„Nächster Flug Richtung Moskau“: Kiew droht Putin mit neuer Rakete
Die ukrainische Rüstungsfirma Fire Point arbeitet an einer neuen ballistischen Rakete, die nach eigenen Angaben Ziele in Moskau erreichen könnte. Sollte die FP-9 einsatzbereit werden, könnte sie den Krieg auch strategisch verändern. Lesen Sie den ganzen Artikel hier.
Selenskyj reagiert auf Proteste – und will Entlassung Fedorows prüfen
Der ukrainische Präsident Wolodymyr Selenskyj prüft nach eigenen Angaben noch die Nachfolge für den entlassenen Verteidigungsminister Mychajlo Fedorow. Der bisherige Innenminister Ihor Klymenko sei einer von mehreren Kandidaten, die zur Diskussion stünden, sagte Selenskyj am Donnerstag. Er werde die Angelegenheit erneut prüfen.

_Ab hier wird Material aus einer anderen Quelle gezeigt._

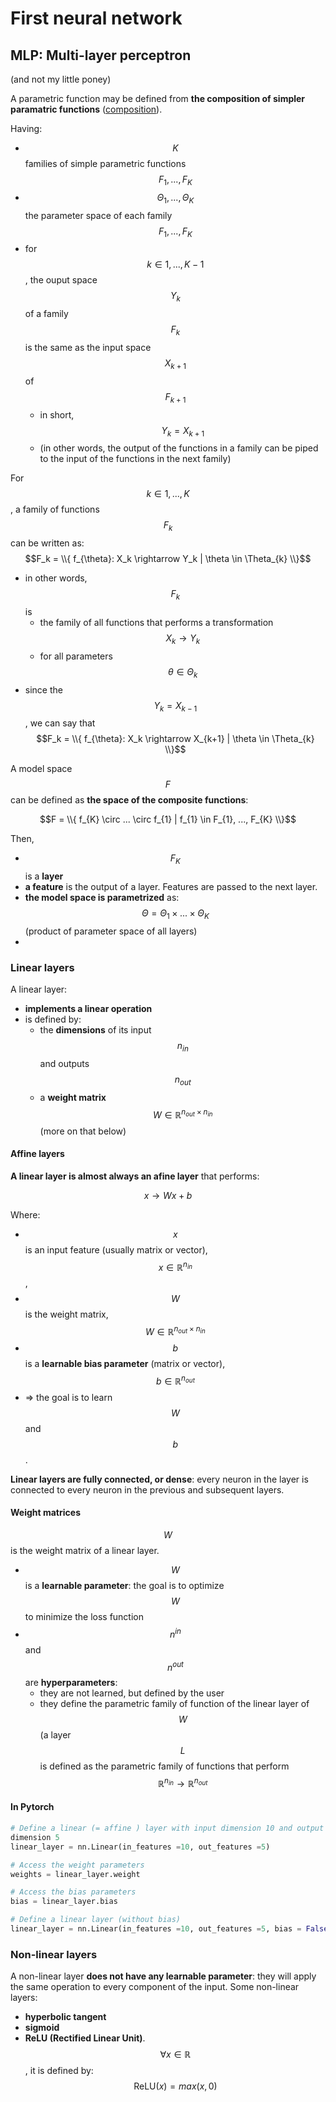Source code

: # First neural network

## MLP: Multi-layer perceptron

(and not my little poney)

A parametric function may be defined from **the composition of simpler paramatric functions** ([composition](https://en.wikipedia.org/wiki/Function_composition)). 

Having:
- $$K$$ families of simple parametric functions $$F_{1}, ..., F_{K}$$ 
- $$\Theta_{1}, ..., \Theta_{K}$$ the parameter space of each family $$F_{1}, ..., F_{K}$$
- for $$k \in {1, ..., K-1}$$, the ouput space $$Y_k$$ of a family $$F_{k}$$ is the same as the input space $$X_{k+1}$$ of $$F_{k+1}$$ 
    - in short, $$Y_k = X_{k+1}$$
    - (in other words, the output of the functions in a family can be piped to the input of the functions in the next family)

For $$k \in {1, ..., K}$$, a family of functions $$F_k$$ can be written as: $$F_k = \\{ f_{\theta}: X_k \rightarrow Y_k | \theta \in \Theta_{k} \\}$$
- in other words, $$F_k$$ is 
    - the family of all functions that performs a transformation $$X_k \rightarrow Y_k$$
    - for all parameters $$\theta \in \Theta_k$$
- since the $$Y_k = X_{k-1}$$, we can say that $$F_k = \\{ f_{\theta}: X_k \rightarrow X_{k+1} | \theta \in \Theta_{k} \\}$$

A model space $$F$$ can be defined as **the space of the composite functions**:

$$F = \\{ f_{K} \circ ... \circ f_{1} | f_{1} \in F_{1}, ..., F_{K} \\}$$

Then,
- $$F_{K}$$ is a **layer**
- **a feature** is the output of a layer. Features are passed to the next layer.
- **the model space is parametrized** as: $$\Theta = \Theta_1 \times ... \times \Theta_{K}$$ (product of parameter space of all layers)
- 

### Linear layers

A linear layer:
- **implements a linear operation**
- is defined by:
    - the **dimensions** of its input $$n_{in}$$ and outputs $$n_{out}$$
    - a **weight matrix** $$W \in \mathbb{R}^{n_{out} \times n_{in}}$$ (more on that below)

#### Affine layers

**A linear layer is almost always an afine layer** that performs:

$$x \rightarrow Wx + b$$

Where:
- $$x$$ is an input feature (usually matrix or vector), $$x \in \mathbb{R}^{n_{in}}$$,
- $$W$$ is the weight matrix, $$W \in \mathbb{R}^{n_{out} \times n_{in}}$$ 
- $$b$$ is a **learnable bias parameter** (matrix or vector), $$b \in \mathbb{R}^{n_{out}}$$
- => the goal is to learn $$W$$ and $$b$$.

**Linear layers are fully connected, or dense**: every neuron in the layer is connected to every neuron in the previous and subsequent layers.

#### Weight matrices

$$W$$ is the weight matrix of a linear layer.

- $$W$$ is a **learnable parameter**: the goal is to optimize $$W$$ to minimize the loss function
- $$n^{in}$$ and $$n^{out}$$ are **hyperparameters**: 
    - they are not learned, but defined by the user
    - they define the parametric family of function of the linear layer of $$W$$ (a layer $$L$$ is defined as the parametric family of functions that perform $$\mathbb{R}^{n_{in}} \rightarrow \mathbb{R}^{n_{out}}$$

#### In Pytorch

```python
# Define a linear (= affine ) layer with input dimension 10 and output
dimension 5
linear_layer = nn.Linear(in_features =10, out_features =5)

# Access the weight parameters
weights = linear_layer.weight

# Access the bias parameters
bias = linear_layer.bias

# Define a linear layer (without bias)
linear_layer = nn.Linear(in_features =10, out_features =5, bias = False)
```

### Non-linear layers

A non-linear layer **does not have any learnable parameter**: they will apply the same operation to every component of the input. Some non-linear layers:
- **hyperbolic tangent**
- **sigmoid**
- **ReLU (Rectified Linear Unit)**. $$\forall x \in \mathbb{R}$$, it is defined by: $$\text{ReLU}(x) = max(x,0)$$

Dem Parlament lägen noch keine offiziellen Vorschläge vor.
- Selenskyj trennt sich von beliebtem Minister: Streit mit General?
Die Entlassung Fedorows hatte in Kiew und anderen Städten des Landes seltene Proteste in Kriegszeiten ausgelöst. Der 35-Jährige hat das Verteidigungsministerium nur ein halbes Jahr lang geführt, gilt aber als einer der Architekten der aktuellen militärischen Erfolge der Ukraine, vor allem im Bereich der Drohnenkriegsführung. In Teilen der Armee und in der Öffentlichkeit genießt Fedorow daher ein hohes Ansehen, während er sich in der Rüstungsindustrie und im Parlament zum Teil unbeliebt machte. Fedorow gilt als rigoroser Reformer, hat es aber offenbar versäumt, Veränderungen richtig zu kommunizieren.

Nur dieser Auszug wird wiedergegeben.